Not that they’d call what they do “conversion therapy.” That term lacks a precise definition, but it is used colloquially to describe attempts to shift a person’s sexual orientation or gender identity. In the 1960s, some psychologists tried to make gay men straight by pairing aversive stimuli, like electric shocks or chemically induced nausea, with images of gay porn—techniques that ran the risk of causing serious psychological damage even as they failed to change participants’ sexual orientation, researchers eventually concluded. Today, “conversion therapy” generally takes the form of verbal counseling. Participants are typically conservative Christians who engage voluntarily—motivated by internalized stigma, family pressure, and the belief that their feelings are incompatible with their faith. Others are children, brought into therapy by their parents.
The American Psychological Association (APA) has concluded that conversion therapy lacks “sufficient bases in scientific principles” and that people who have undergone it are “significantly more likely to experience suicidality and depression.” Similarly, the Substance Abuse and Mental Health Services Administration (SAMHSA), part of the Department of Health and Human Services, published a report concluding that “none of the existing research supports the premise that mental or behavioral health interventions can alter gender identity or sexual orientation. Interventions aimed at a fixed outcome, such as gender conformity or heterosexual orientation…are coercive, can be harmful, and should not be part of behavioral health treatment.”

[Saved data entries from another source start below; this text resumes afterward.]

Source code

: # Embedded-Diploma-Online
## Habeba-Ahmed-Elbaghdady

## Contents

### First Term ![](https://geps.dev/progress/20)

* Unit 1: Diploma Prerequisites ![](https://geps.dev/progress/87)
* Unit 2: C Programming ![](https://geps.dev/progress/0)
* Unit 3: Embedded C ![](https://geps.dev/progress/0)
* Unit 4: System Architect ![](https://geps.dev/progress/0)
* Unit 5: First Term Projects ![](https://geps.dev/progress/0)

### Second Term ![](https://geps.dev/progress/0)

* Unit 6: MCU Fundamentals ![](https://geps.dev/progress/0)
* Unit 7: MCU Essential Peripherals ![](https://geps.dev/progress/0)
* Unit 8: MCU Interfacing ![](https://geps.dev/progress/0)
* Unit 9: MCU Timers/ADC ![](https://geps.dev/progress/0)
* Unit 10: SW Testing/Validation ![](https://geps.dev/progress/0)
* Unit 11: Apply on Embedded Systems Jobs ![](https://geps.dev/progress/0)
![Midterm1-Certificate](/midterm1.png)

Accordingly, the Alliance and the ideas it promotes have been relegated to the scientific and political fringes. In the 2010s, as acceptance of gay rights grew rapidly, 18 states and dozens of local governments passed laws forbidding mental health professionals from attempting conversion therapy on minors. Yet by 2020, a new front had opened in the war against LGBTQ people. Republican state legislatures started passing laws targeting transgender and nonbinary children at school—restricting their access to bathrooms, barring them from participating in sports, and stopping educators from teaching about sexual orientation or gender identity. The most intense attacks have banned doctors from providing the treatments for gender dysphoria backed by all major US medical associations. Nearly 114,000 trans youth live in states where access to puberty blockers and hormone therapy has been wiped out.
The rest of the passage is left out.